**Task brief**: Up to and including the line that contains "- [x] **Phase 4C: Optimization", write out every line of the entries exactly, beginning with the first. Omit the pictures.
|---|
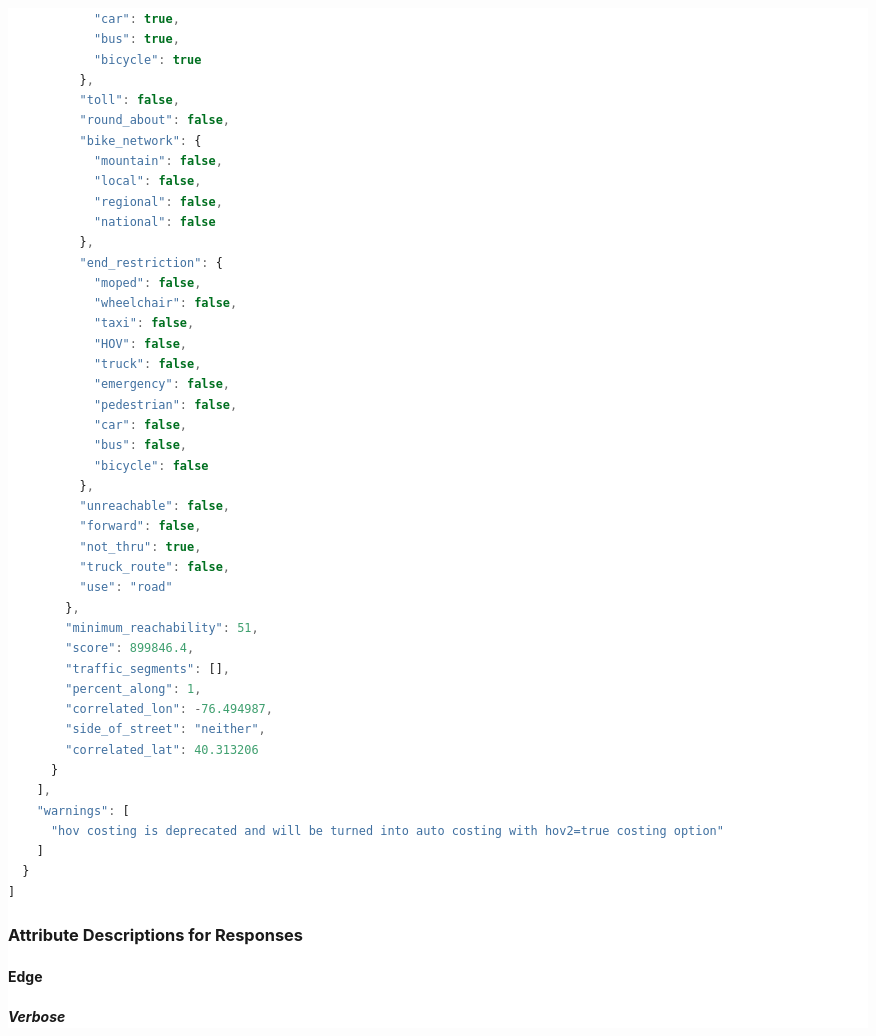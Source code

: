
 ```javascript
            "car": true,
            "bus": true,
            "bicycle": true
          },
          "toll": false,
          "round_about": false,
          "bike_network": {
            "mountain": false,
            "local": false,
            "regional": false,
            "national": false
          },
          "end_restriction": {
            "moped": false,
            "wheelchair": false,
            "taxi": false,
            "HOV": false,
            "truck": false,
            "emergency": false,
            "pedestrian": false,
            "car": false,
            "bus": false,
            "bicycle": false
          },
          "unreachable": false,
          "forward": false,
          "not_thru": true,
          "truck_route": false,
          "use": "road"
        },
        "minimum_reachability": 51,
        "score": 899846.4,
        "traffic_segments": [],
        "percent_along": 1,
        "correlated_lon": -76.494987,
        "side_of_street": "neither",
        "correlated_lat": 40.313206
      }
    ],
    "warnings": [
      "hov costing is deprecated and will be turned into auto costing with hov2=true costing option"
    ]
  }
]
```

### Attribute Descriptions for Responses
#### Edge
##### Verbose
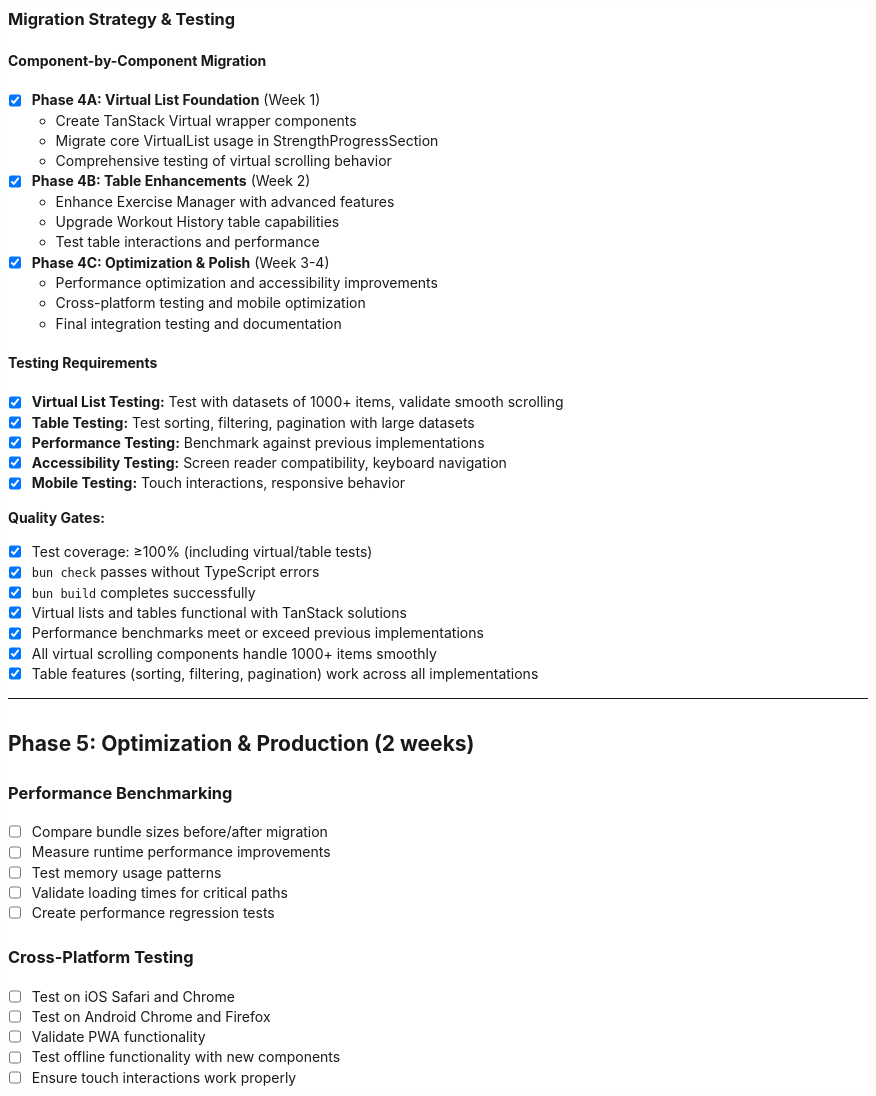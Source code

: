 ### Migration Strategy & Testing

#### Component-by-Component Migration
- [x] **Phase 4A: Virtual List Foundation** (Week 1)
  - Create TanStack Virtual wrapper components
  - Migrate core VirtualList usage in StrengthProgressSection
  - Comprehensive testing of virtual scrolling behavior
- [x] **Phase 4B: Table Enhancements** (Week 2)
  - Enhance Exercise Manager with advanced features
  - Upgrade Workout History table capabilities
  - Test table interactions and performance
- [x] **Phase 4C: Optimization & Polish** (Week 3-4)
  - Performance optimization and accessibility improvements
  - Cross-platform testing and mobile optimization
  - Final integration testing and documentation

#### Testing Requirements
- [x] **Virtual List Testing:** Test with datasets of 1000+ items, validate smooth scrolling
- [x] **Table Testing:** Test sorting, filtering, pagination with large datasets
- [x] **Performance Testing:** Benchmark against previous implementations
- [x] **Accessibility Testing:** Screen reader compatibility, keyboard navigation
- [x] **Mobile Testing:** Touch interactions, responsive behavior

**Quality Gates:**

- [x] Test coverage: ≥100% (including virtual/table tests)
- [x] `bun check` passes without TypeScript errors
- [x] `bun build` completes successfully
- [x] Virtual lists and tables functional with TanStack solutions
- [x] Performance benchmarks meet or exceed previous implementations
- [x] All virtual scrolling components handle 1000+ items smoothly
- [x] Table features (sorting, filtering, pagination) work across all implementations

---

## Phase 5: Optimization & Production (2 weeks)

### Performance Benchmarking

- [ ] Compare bundle sizes before/after migration
- [ ] Measure runtime performance improvements
- [ ] Test memory usage patterns
- [ ] Validate loading times for critical paths
- [ ] Create performance regression tests

### Cross-Platform Testing

- [ ] Test on iOS Safari and Chrome
- [ ] Test on Android Chrome and Firefox
- [ ] Validate PWA functionality
- [ ] Test offline functionality with new components
- [ ] Ensure touch interactions work properly
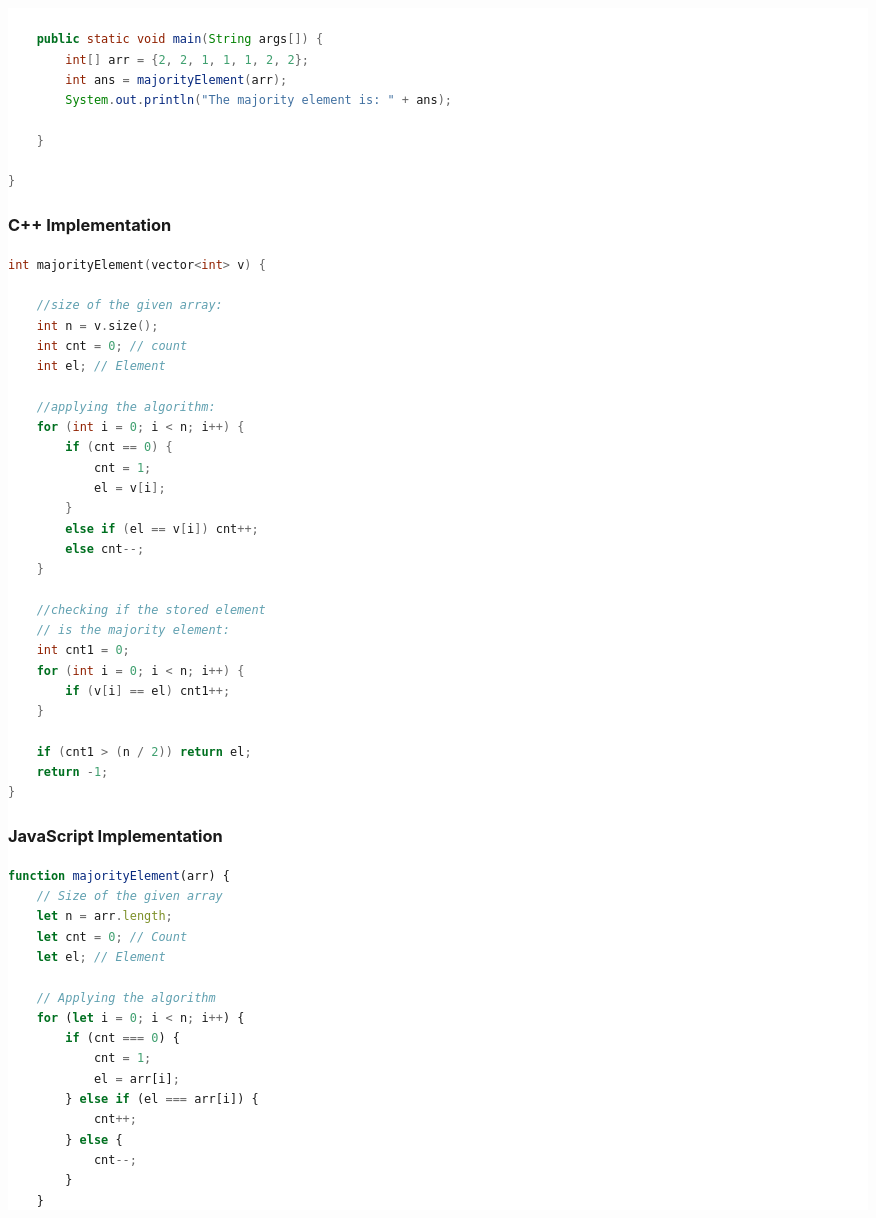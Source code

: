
 ```java

    public static void main(String args[]) {
        int[] arr = {2, 2, 1, 1, 1, 2, 2};
        int ans = majorityElement(arr);
        System.out.println("The majority element is: " + ans);

    }

}
```

### C++ Implementation

```cpp
int majorityElement(vector<int> v) {

    //size of the given array:
    int n = v.size();
    int cnt = 0; // count
    int el; // Element

    //applying the algorithm:
    for (int i = 0; i < n; i++) {
        if (cnt == 0) {
            cnt = 1;
            el = v[i];
        }
        else if (el == v[i]) cnt++;
        else cnt--;
    }

    //checking if the stored element
    // is the majority element:
    int cnt1 = 0;
    for (int i = 0; i < n; i++) {
        if (v[i] == el) cnt1++;
    }

    if (cnt1 > (n / 2)) return el;
    return -1;
}
```

### JavaScript Implementation

```javascript
function majorityElement(arr) {
    // Size of the given array
    let n = arr.length;
    let cnt = 0; // Count
    let el; // Element

    // Applying the algorithm
    for (let i = 0; i < n; i++) {
        if (cnt === 0) {
            cnt = 1;
            el = arr[i];
        } else if (el === arr[i]) {
            cnt++;
        } else {
            cnt--;
        }
    }

```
|---|
**Finished exercise**:
Source code

:
 ```javascript
            "car": true,
            "bus": true,
            "bicycle": true
          },
          "toll": false,
          "round_about": false,
          "bike_network": {
            "mountain": false,
            "local": false,
            "regional": false,
            "national": false
          },
          "end_restriction": {
            "moped": false,
            "wheelchair": false,
            "taxi": false,
            "HOV": false,
            "truck": false,
            "emergency": false,
            "pedestrian": false,
            "car": false,
            "bus": false,
            "bicycle": false
          },
          "unreachable": false,
          "forward": false,
          "not_thru": true,
          "truck_route": false,
          "use": "road"
        },
        "minimum_reachability": 51,
        "score": 899846.4,
        "traffic_segments": [],
        "percent_along": 1,
        "correlated_lon": -76.494987,
        "side_of_street": "neither",
        "correlated_lat": 40.313206
      }
    ],
    "warnings": [
      "hov costing is deprecated and will be turned into auto costing with hov2=true costing option"
    ]
  }
]
```

### Attribute Descriptions for Responses
#### Edge
##### Verbose
Source code

: ### Migration Strategy & Testing

#### Component-by-Component Migration
- [x] **Phase 4A: Virtual List Foundation** (Week 1)
  - Create TanStack Virtual wrapper components
  - Migrate core VirtualList usage in StrengthProgressSection
  - Comprehensive testing of virtual scrolling behavior
- [x] **Phase 4B: Table Enhancements** (Week 2)
  - Enhance Exercise Manager with advanced features
  - Upgrade Workout History table capabilities
  - Test table interactions and performance
- [x] **Phase 4C: Optimization & Polish** (Week 3-4)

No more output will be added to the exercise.